• [Assignment]
The word "image": say how many lines of the data below contain it, and give the number alone.

Data extracts START

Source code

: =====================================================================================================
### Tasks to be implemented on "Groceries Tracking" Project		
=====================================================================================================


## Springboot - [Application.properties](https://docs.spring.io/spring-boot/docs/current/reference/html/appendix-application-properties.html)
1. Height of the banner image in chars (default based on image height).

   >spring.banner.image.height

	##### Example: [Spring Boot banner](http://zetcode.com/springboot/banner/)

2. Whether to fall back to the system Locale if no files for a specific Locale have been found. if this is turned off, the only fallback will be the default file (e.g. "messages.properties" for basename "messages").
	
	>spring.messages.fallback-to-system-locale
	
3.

Data extracts END

• [Your solution]
2